About this task
Return all lines of the listing below that carry the word "json".

§

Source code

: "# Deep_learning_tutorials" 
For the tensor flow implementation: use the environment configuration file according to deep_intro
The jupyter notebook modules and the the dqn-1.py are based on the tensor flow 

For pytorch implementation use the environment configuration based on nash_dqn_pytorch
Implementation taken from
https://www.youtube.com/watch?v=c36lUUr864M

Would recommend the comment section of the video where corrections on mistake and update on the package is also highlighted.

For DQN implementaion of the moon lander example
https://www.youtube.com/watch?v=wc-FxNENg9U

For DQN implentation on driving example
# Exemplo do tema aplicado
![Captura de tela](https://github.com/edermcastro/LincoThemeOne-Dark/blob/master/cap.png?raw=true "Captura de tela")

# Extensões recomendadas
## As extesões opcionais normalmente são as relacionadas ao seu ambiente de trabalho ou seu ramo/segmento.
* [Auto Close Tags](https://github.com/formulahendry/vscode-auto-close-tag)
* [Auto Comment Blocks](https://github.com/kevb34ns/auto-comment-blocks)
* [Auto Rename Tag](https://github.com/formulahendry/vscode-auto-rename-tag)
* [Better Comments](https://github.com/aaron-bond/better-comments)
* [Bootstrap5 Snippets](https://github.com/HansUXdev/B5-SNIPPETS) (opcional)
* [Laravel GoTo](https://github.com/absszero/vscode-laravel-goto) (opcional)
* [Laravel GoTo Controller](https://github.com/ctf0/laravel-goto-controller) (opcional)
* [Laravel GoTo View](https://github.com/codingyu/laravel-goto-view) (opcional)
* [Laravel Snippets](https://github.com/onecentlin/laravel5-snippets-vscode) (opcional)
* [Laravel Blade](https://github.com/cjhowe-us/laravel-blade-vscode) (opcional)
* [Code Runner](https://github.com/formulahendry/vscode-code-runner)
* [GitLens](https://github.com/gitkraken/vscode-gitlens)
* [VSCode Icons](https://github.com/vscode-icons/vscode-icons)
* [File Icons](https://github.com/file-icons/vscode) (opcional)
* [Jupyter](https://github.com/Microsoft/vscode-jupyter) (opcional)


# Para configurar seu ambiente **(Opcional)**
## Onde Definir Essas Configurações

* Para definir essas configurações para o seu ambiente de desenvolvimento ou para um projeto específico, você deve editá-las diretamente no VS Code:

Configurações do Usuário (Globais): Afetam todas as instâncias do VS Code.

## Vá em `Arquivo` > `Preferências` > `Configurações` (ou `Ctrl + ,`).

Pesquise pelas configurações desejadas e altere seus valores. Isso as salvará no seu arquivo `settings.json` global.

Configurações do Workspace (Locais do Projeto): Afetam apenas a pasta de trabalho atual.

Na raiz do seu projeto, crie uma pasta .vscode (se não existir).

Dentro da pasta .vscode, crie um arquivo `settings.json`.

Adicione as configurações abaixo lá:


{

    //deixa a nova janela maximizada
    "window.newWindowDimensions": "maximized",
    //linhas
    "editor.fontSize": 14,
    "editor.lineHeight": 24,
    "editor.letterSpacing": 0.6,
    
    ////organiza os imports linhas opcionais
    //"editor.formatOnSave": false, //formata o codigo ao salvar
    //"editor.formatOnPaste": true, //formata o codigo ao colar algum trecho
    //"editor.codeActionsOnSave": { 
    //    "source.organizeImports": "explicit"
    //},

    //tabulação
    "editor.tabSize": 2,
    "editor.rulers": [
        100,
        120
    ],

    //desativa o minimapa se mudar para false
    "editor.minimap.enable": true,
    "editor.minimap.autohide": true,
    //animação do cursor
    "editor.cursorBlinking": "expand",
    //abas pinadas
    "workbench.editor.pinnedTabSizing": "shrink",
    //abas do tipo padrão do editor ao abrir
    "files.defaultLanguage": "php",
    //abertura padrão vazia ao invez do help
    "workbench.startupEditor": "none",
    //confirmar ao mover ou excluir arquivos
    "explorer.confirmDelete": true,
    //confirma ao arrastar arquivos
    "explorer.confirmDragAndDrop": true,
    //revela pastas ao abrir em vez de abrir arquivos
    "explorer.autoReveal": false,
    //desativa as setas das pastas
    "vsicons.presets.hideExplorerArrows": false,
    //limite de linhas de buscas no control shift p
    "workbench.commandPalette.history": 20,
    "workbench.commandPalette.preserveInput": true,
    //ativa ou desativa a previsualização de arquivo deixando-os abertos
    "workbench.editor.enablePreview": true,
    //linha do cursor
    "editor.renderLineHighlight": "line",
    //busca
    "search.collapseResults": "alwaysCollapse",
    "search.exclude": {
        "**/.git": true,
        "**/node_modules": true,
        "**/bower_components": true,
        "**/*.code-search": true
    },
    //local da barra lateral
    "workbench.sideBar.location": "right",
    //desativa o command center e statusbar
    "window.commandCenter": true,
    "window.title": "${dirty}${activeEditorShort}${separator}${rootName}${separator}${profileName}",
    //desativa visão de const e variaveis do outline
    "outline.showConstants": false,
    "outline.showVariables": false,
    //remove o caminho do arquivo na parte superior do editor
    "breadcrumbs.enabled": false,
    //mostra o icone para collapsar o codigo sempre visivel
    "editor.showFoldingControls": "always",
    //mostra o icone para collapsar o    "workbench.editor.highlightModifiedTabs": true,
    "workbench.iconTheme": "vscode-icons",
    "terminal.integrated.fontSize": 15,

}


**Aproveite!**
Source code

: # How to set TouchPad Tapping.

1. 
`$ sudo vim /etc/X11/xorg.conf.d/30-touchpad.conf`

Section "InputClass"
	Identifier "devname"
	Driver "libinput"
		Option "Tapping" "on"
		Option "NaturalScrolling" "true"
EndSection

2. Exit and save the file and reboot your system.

§

Exercise answer
Pesquise pelas configurações desejadas e altere seus valores. Isso as salvará no seu arquivo `settings.json` global.
Dentro da pasta .vscode, crie um arquivo `settings.json`.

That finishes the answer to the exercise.